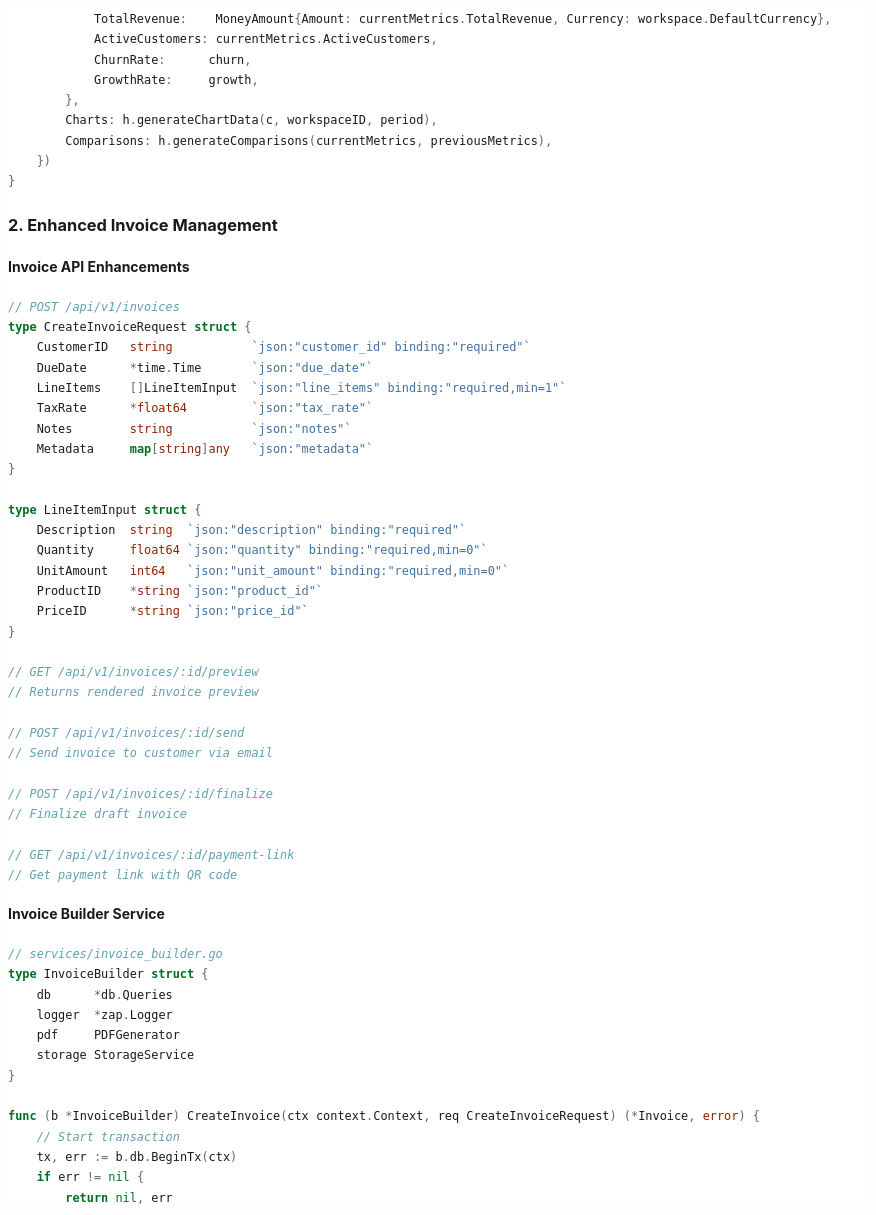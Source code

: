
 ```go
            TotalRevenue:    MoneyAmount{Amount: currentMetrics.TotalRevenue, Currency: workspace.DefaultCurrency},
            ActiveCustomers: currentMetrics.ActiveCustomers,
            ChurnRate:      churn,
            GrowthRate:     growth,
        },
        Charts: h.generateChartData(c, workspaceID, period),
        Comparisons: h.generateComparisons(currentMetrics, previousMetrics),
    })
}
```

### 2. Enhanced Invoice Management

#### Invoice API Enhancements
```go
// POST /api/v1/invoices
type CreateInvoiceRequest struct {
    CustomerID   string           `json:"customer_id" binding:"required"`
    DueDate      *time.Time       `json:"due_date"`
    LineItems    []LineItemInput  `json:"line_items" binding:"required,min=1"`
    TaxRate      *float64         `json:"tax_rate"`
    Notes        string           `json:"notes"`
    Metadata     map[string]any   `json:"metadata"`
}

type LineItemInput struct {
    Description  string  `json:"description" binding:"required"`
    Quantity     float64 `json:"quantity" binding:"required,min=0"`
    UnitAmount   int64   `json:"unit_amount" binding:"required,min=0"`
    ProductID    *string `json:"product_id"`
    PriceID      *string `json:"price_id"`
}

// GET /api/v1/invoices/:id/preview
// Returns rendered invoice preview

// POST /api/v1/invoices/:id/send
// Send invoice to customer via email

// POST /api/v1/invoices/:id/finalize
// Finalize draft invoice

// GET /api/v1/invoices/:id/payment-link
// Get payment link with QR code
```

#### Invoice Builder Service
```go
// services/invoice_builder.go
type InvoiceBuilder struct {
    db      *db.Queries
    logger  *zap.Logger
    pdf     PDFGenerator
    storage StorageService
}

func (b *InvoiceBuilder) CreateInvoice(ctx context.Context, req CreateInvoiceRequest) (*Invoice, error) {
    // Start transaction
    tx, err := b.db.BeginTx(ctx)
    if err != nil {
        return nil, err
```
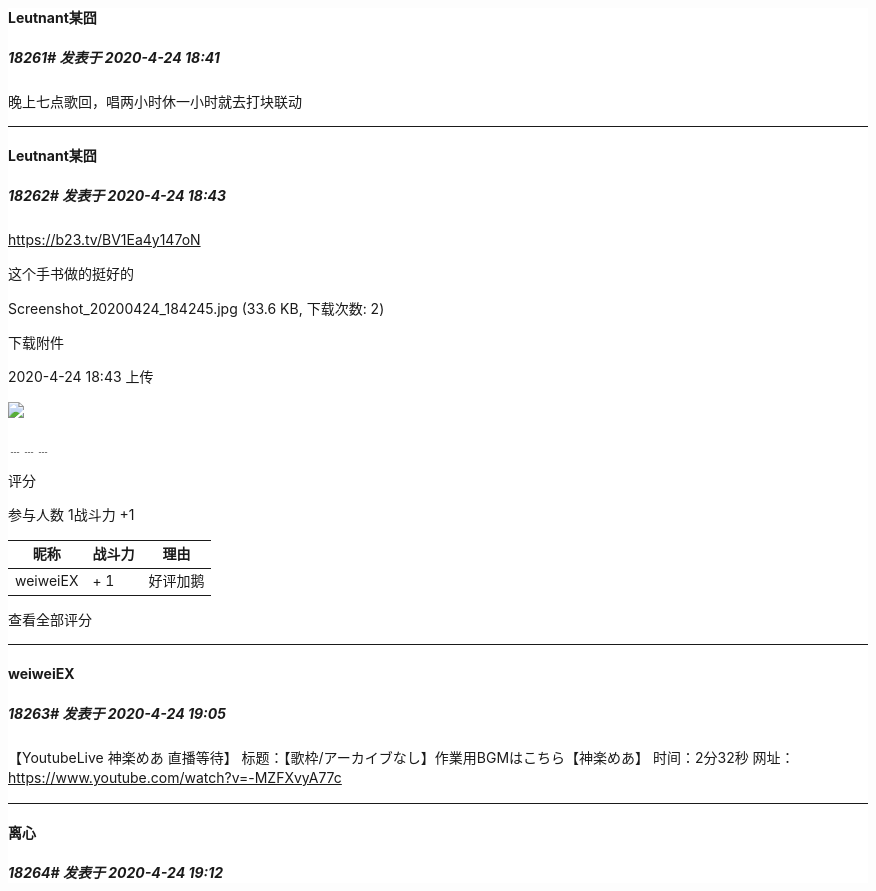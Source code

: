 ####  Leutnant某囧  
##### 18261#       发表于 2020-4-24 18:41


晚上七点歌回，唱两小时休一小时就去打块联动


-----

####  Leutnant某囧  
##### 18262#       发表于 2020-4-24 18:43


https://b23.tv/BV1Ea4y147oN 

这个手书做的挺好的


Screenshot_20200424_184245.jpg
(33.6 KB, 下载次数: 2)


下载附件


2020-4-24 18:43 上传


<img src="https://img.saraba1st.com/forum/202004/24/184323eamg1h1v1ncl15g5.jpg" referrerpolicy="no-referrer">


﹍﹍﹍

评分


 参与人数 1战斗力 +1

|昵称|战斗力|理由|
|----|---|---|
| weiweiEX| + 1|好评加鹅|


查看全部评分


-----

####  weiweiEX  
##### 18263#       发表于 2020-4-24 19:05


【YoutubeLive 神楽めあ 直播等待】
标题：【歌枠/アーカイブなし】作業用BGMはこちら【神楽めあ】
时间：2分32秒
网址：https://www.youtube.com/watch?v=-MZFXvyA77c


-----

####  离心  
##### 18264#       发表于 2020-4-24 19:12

■ ■ ■ ■

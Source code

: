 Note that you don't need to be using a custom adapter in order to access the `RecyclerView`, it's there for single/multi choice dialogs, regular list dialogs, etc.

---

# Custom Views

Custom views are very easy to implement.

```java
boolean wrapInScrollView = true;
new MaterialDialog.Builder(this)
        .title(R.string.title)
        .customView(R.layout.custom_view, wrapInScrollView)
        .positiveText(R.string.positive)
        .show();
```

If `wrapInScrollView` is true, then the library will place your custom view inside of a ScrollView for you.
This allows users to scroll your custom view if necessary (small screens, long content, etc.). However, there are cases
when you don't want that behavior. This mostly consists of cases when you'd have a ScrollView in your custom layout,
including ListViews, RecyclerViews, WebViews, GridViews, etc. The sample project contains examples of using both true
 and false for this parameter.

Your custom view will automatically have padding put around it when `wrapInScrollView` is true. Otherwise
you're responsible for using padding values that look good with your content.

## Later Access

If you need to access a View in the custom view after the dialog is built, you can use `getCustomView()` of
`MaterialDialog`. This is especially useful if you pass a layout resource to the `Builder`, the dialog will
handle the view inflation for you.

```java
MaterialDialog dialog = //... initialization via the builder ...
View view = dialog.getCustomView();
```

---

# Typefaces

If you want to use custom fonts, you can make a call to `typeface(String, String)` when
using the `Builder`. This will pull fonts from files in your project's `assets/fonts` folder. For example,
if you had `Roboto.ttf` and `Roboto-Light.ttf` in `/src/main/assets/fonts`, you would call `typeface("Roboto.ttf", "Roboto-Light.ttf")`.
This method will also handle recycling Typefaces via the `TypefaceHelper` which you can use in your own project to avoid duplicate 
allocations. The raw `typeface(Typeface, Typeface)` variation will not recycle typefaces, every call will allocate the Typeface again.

■ ■ ■ ■

• Task instructions: The response should be the listing above, limited to the lines between the one holding "ScrollView for you." and the one holding "and false for this parameter.", inclusive, reproduced exactly.

• Worked solution:
If `wrapInScrollView` is true, then the library will place your custom view inside of a ScrollView for you.
This allows users to scroll your custom view if necessary (small screens, long content, etc.). However, there are cases
when you don't want that behavior. This mostly consists of cases when you'd have a ScrollView in your custom layout,
including ListViews, RecyclerViews, WebViews, GridViews, etc. The sample project contains examples of using both true
 and false for this parameter.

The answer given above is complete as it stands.